## ASSIGNMENT:
Search the records for the string "熟练使用" and copy every line in which it appears.
********
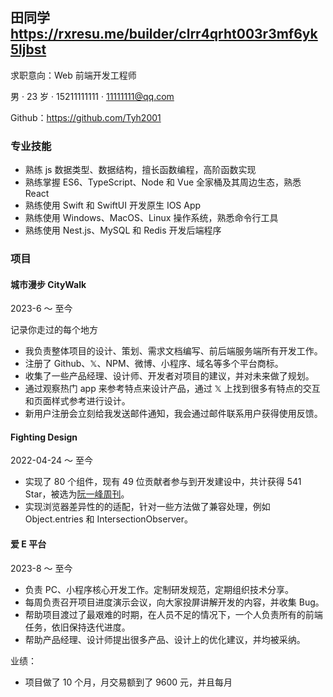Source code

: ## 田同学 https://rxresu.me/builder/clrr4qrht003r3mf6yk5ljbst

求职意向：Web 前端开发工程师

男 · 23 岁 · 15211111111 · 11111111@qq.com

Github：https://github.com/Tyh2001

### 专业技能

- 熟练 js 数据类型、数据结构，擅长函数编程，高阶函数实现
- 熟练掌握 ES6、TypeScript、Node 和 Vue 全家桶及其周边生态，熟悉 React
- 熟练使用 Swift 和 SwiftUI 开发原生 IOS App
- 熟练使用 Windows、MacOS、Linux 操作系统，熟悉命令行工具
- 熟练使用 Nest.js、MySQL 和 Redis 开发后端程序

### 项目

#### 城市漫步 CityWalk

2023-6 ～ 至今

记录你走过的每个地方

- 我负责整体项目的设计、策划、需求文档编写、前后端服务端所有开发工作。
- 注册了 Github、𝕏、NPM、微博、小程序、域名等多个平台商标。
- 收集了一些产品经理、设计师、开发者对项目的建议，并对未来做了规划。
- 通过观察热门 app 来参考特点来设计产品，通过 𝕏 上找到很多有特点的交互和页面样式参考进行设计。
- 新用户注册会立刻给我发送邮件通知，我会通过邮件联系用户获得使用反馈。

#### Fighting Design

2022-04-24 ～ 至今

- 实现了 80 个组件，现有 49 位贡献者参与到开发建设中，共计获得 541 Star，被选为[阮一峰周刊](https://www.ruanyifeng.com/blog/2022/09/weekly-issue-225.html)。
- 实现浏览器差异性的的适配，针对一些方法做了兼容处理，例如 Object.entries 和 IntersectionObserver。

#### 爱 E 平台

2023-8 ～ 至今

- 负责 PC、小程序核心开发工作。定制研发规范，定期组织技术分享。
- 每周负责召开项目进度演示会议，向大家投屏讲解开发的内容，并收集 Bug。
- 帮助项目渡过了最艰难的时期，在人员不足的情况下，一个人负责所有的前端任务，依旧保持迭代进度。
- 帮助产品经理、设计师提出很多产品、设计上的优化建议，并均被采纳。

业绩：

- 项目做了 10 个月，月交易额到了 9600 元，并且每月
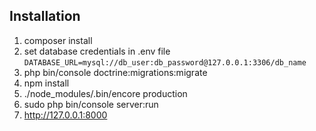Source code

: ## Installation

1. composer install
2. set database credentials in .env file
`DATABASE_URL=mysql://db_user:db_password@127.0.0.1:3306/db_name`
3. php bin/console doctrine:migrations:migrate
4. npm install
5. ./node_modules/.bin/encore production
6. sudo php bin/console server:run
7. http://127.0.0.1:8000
********
## REPLY:
- 熟练使用 Swift 和 SwiftUI 开发原生 IOS App
- 熟练使用 Windows、MacOS、Linux 操作系统，熟悉命令行工具
- 熟练使用 Nest.js、MySQL 和 Redis 开发后端程序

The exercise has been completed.